→ **The problem**:
Return the data below exactly, but only from the line containing "jednocześnie dokumentacją dla" through the line containing "flag jest zdefiniowany", with both of those lines included.

Extracted entries START

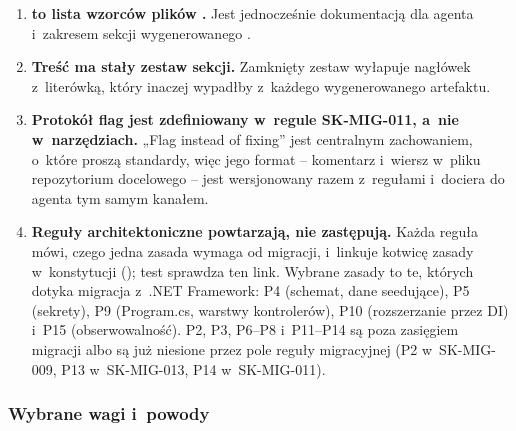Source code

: \begin{enumerate}
        której zbudowane jest demo -- nie mają reguły Portcullis, ale .NET SDK dostarcza dla
        nich analyzery (CA1310, CA1304, CA1305, CA1311), domyślnie wyłączone. Mapowanie ich
        z~tego samego źródła wprowadza reguły NLS → ICU do konfiguracji bramki bez nowych
        narzędzi (zasada produktu nr 3), więc agent i~build z~tą konfiguracją zgadzają się także
        co do nich ( analyzerów SDK nie uruchamia,
        sekcja~\ref{sec:standardy-wagi-kanaly}). Pole przyjmuje tylko identyfikatory SDK.
  \item \textbf{ to lista wzorców plików .} Jest
        jednocześnie dokumentacją dla agenta i~zakresem sekcji wygenerowanego
        .
  \item \textbf{Treść ma stały zestaw sekcji.} Zamknięty zestaw wyłapuje nagłówek z~literówką,
        który inaczej wypadłby z~każdego wygenerowanego artefaktu.
  \item \textbf{Protokół flag jest zdefiniowany w~regule SK-MIG-011, a~nie w~narzędziach.}
        „Flag instead of fixing” jest centralnym zachowaniem, o~które proszą standardy, więc
        jego format -- komentarz  i~wiersz w~pliku
         repozytorium docelowego -- jest wersjonowany
        razem z~regułami i~dociera do agenta tym samym kanałem.
  \item \textbf{Reguły architektoniczne powtarzają, nie zastępują.} Każda reguła
         mówi, czego jedna zasada wymaga od migracji, i~linkuje kotwicę
        zasady w~konstytucji (); test sprawdza ten link.
        Wybrane zasady to te, których dotyka migracja z~.NET Framework: P4 (schemat, dane
        seedujące), P5 (sekrety), P9 (Program.cs, warstwy kontrolerów), P10 (rozszerzanie przez
        DI) i~P15 (obserwowalność). P2, P3, P6--P8 i~P11--P14 są poza zasięgiem migracji albo
        są już niesione przez pole  reguły migracyjnej (P2 w~SK-MIG-009,
        P13 w~SK-MIG-013, P14 w~SK-MIG-011).
\end{enumerate}

\subsubsection{Wybrane wagi i~powody}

Extracted entries END

→ **Exercise output**:
        jednocześnie dokumentacją dla agenta i~zakresem sekcji wygenerowanego
        .
  \item \textbf{Treść ma stały zestaw sekcji.} Zamknięty zestaw wyłapuje nagłówek z~literówką,
        który inaczej wypadłby z~każdego wygenerowanego artefaktu.
  \item \textbf{Protokół flag jest zdefiniowany w~regule SK-MIG-011, a~nie w~narzędziach.}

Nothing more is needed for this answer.